▶ **Work task**
Go through the entries and set each one down exactly.

════

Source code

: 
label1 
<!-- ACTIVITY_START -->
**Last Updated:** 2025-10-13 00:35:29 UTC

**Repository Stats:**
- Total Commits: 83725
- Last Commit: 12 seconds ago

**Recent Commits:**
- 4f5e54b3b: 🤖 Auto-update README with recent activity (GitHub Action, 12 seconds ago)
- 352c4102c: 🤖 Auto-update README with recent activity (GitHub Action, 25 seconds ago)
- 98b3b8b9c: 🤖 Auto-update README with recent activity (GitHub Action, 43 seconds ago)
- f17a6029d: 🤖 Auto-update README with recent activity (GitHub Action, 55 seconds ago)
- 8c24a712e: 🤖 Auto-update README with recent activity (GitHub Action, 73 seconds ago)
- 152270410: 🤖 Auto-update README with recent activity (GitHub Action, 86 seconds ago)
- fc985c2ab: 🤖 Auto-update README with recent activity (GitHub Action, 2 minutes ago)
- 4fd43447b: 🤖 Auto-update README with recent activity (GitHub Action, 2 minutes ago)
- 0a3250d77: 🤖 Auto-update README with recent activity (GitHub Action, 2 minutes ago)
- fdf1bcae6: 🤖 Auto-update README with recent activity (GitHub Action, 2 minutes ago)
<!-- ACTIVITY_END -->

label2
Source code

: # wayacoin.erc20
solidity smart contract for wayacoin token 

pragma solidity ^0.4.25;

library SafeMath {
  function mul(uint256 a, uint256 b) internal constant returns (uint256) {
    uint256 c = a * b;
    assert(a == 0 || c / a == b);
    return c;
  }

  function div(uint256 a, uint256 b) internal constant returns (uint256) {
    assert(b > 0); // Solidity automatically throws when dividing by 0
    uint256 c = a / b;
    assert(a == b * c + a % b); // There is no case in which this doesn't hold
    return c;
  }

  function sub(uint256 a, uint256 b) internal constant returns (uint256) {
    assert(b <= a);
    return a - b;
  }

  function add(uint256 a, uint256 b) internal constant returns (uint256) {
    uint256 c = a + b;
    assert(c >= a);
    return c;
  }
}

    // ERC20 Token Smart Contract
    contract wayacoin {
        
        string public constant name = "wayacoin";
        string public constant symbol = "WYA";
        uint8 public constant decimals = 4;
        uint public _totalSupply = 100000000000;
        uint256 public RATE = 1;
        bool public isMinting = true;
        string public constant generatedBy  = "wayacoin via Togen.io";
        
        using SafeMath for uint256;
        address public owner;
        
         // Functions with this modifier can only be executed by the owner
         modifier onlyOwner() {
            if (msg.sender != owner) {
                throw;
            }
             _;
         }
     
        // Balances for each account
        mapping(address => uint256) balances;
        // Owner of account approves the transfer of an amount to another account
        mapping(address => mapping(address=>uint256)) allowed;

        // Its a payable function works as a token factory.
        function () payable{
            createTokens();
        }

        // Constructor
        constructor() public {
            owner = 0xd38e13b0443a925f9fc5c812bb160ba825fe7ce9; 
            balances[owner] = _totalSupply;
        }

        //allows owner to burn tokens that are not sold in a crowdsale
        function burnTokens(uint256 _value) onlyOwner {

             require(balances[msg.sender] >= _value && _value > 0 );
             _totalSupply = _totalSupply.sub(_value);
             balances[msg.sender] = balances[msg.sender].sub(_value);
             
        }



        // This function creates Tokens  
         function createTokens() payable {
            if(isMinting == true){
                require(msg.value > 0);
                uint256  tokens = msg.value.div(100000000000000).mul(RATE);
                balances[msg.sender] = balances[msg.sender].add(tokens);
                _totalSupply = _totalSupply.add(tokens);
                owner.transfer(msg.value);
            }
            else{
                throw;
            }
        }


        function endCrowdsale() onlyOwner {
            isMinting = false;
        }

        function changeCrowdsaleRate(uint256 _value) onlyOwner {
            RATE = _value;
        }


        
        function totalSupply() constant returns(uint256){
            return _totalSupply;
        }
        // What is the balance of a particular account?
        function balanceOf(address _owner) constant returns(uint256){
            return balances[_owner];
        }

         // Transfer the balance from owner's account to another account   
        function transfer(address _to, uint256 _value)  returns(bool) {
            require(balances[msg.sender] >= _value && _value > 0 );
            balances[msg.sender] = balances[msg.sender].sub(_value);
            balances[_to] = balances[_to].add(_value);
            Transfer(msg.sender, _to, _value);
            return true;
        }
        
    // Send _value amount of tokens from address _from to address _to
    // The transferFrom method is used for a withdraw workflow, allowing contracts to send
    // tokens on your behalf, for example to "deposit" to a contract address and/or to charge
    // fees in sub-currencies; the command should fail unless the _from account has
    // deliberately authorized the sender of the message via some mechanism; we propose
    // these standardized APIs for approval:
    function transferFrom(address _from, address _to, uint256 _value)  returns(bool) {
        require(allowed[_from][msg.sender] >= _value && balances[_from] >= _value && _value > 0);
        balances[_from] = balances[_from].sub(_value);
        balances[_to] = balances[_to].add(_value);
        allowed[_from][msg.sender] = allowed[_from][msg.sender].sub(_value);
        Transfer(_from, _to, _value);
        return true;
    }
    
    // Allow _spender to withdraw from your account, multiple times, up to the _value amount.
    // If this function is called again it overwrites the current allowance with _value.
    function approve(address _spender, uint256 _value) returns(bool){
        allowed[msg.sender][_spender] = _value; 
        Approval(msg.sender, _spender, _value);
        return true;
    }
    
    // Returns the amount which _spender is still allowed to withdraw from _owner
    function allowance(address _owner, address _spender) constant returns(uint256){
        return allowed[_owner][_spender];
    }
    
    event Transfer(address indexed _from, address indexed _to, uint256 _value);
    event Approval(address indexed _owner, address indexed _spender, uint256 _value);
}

════

▶ **Response to the exercise**
Source code

: 
label1 
<!-- ACTIVITY_START -->
**Last Updated:** 2025-10-13 00:35:29 UTC

**Repository Stats:**
- Total Commits: 83725
- Last Commit: 12 seconds ago

**Recent Commits:**
- 4f5e54b3b: 🤖 Auto-update README with recent activity (GitHub Action, 12 seconds ago)
- 352c4102c: 🤖 Auto-update README with recent activity (GitHub Action, 25 seconds ago)
- 98b3b8b9c: 🤖 Auto-update README with recent activity (GitHub Action, 43 seconds ago)
- f17a6029d: 🤖 Auto-update README with recent activity (GitHub Action, 55 seconds ago)
- 8c24a712e: 🤖 Auto-update README with recent activity (GitHub Action, 73 seconds ago)
- 152270410: 🤖 Auto-update README with recent activity (GitHub Action, 86 seconds ago)
- fc985c2ab: 🤖 Auto-update README with recent activity (GitHub Action, 2 minutes ago)
- 4fd43447b: 🤖 Auto-update README with recent activity (GitHub Action, 2 minutes ago)
- 0a3250d77: 🤖 Auto-update README with recent activity (GitHub Action, 2 minutes ago)
- fdf1bcae6: 🤖 Auto-update README with recent activity (GitHub Action, 2 minutes ago)
<!-- ACTIVITY_END -->

label2
Source code

: # wayacoin.erc20
solidity smart contract for wayacoin token 

pragma solidity ^0.4.25;

library SafeMath {
  function mul(uint256 a, uint256 b) internal constant returns (uint256) {
    uint256 c = a * b;
    assert(a == 0 || c / a == b);
    return c;
  }

  function div(uint256 a, uint256 b) internal constant returns (uint256) {
    assert(b > 0); // Solidity automatically throws when dividing by 0
    uint256 c = a / b;
    assert(a == b * c + a % b); // There is no case in which this doesn't hold
    return c;
  }

  function sub(uint256 a, uint256 b) internal constant returns (uint256) {
    assert(b <= a);
    return a - b;
  }

  function add(uint256 a, uint256 b) internal constant returns (uint256) {
    uint256 c = a + b;
    assert(c >= a);
    return c;
  }
}

    // ERC20 Token Smart Contract
    contract wayacoin {
        
        string public constant name = "wayacoin";
        string public constant symbol = "WYA";
        uint8 public constant decimals = 4;
        uint public _totalSupply = 100000000000;
        uint256 public RATE = 1;
        bool public isMinting = true;
        string public constant generatedBy  = "wayacoin via Togen.io";
        
        using SafeMath for uint256;
        address public owner;
        
         // Functions with this modifier can only be executed by the owner
         modifier onlyOwner() {
            if (msg.sender != owner) {
                throw;
            }
             _;
         }
     
        // Balances for each account
        mapping(address => uint256) balances;
        // Owner of account approves the transfer of an amount to another account
        mapping(address => mapping(address=>uint256)) allowed;

        // Its a payable function works as a token factory.
        function () payable{
            createTokens();
        }

        // Constructor
        constructor() public {
            owner = 0xd38e13b0443a925f9fc5c812bb160ba825fe7ce9; 
            balances[owner] = _totalSupply;
        }

        //allows owner to burn tokens that are not sold in a crowdsale
        function burnTokens(uint256 _value) onlyOwner {

             require(balances[msg.sender] >= _value && _value > 0 );
             _totalSupply = _totalSupply.sub(_value);
             balances[msg.sender] = balances[msg.sender].sub(_value);
             
        }



        // This function creates Tokens  
         function createTokens() payable {
            if(isMinting == true){
                require(msg.value > 0);
                uint256  tokens = msg.value.div(100000000000000).mul(RATE);
                balances[msg.sender] = balances[msg.sender].add(tokens);
                _totalSupply = _totalSupply.add(tokens);
                owner.transfer(msg.value);
            }
            else{
                throw;
            }
        }


        function endCrowdsale() onlyOwner {
            isMinting = false;
        }

        function changeCrowdsaleRate(uint256 _value) onlyOwner {
            RATE = _value;
        }


        
        function totalSupply() constant returns(uint256){
            return _totalSupply;
        }
        // What is the balance of a particular account?
        function balanceOf(address _owner) constant returns(uint256){
            return balances[_owner];
        }

         // Transfer the balance from owner's account to another account   
        function transfer(address _to, uint256 _value)  returns(bool) {
            require(balances[msg.sender] >= _value && _value > 0 );
            balances[msg.sender] = balances[msg.sender].sub(_value);
            balances[_to] = balances[_to].add(_value);
            Transfer(msg.sender, _to, _value);
            return true;
        }
        
    // Send _value amount of tokens from address _from to address _to
    // The transferFrom method is used for a withdraw workflow, allowing contracts to send
    // tokens on your behalf, for example to "deposit" to a contract address and/or to charge
    // fees in sub-currencies; the command should fail unless the _from account has
    // deliberately authorized the sender of the message via some mechanism; we propose
    // these standardized APIs for approval:
    function transferFrom(address _from, address _to, uint256 _value)  returns(bool) {
        require(allowed[_from][msg.sender] >= _value && balances[_from] >= _value && _value > 0);
        balances[_from] = balances[_from].sub(_value);
        balances[_to] = balances[_to].add(_value);
        allowed[_from][msg.sender] = allowed[_from][msg.sender].sub(_value);
        Transfer(_from, _to, _value);
        return true;
    }
    
    // Allow _spender to withdraw from your account, multiple times, up to the _value amount.
    // If this function is called again it overwrites the current allowance with _value.
    function approve(address _spender, uint256 _value) returns(bool){
        allowed[msg.sender][_spender] = _value; 
        Approval(msg.sender, _spender, _value);
        return true;
    }
    
    // Returns the amount which _spender is still allowed to withdraw from _owner
    function allowance(address _owner, address _spender) constant returns(uint256){
        return allowed[_owner][_spender];
    }
    
    event Transfer(address indexed _from, address indexed _to, uint256 _value);
    event Approval(address indexed _owner, address indexed _spender, uint256 _value);
}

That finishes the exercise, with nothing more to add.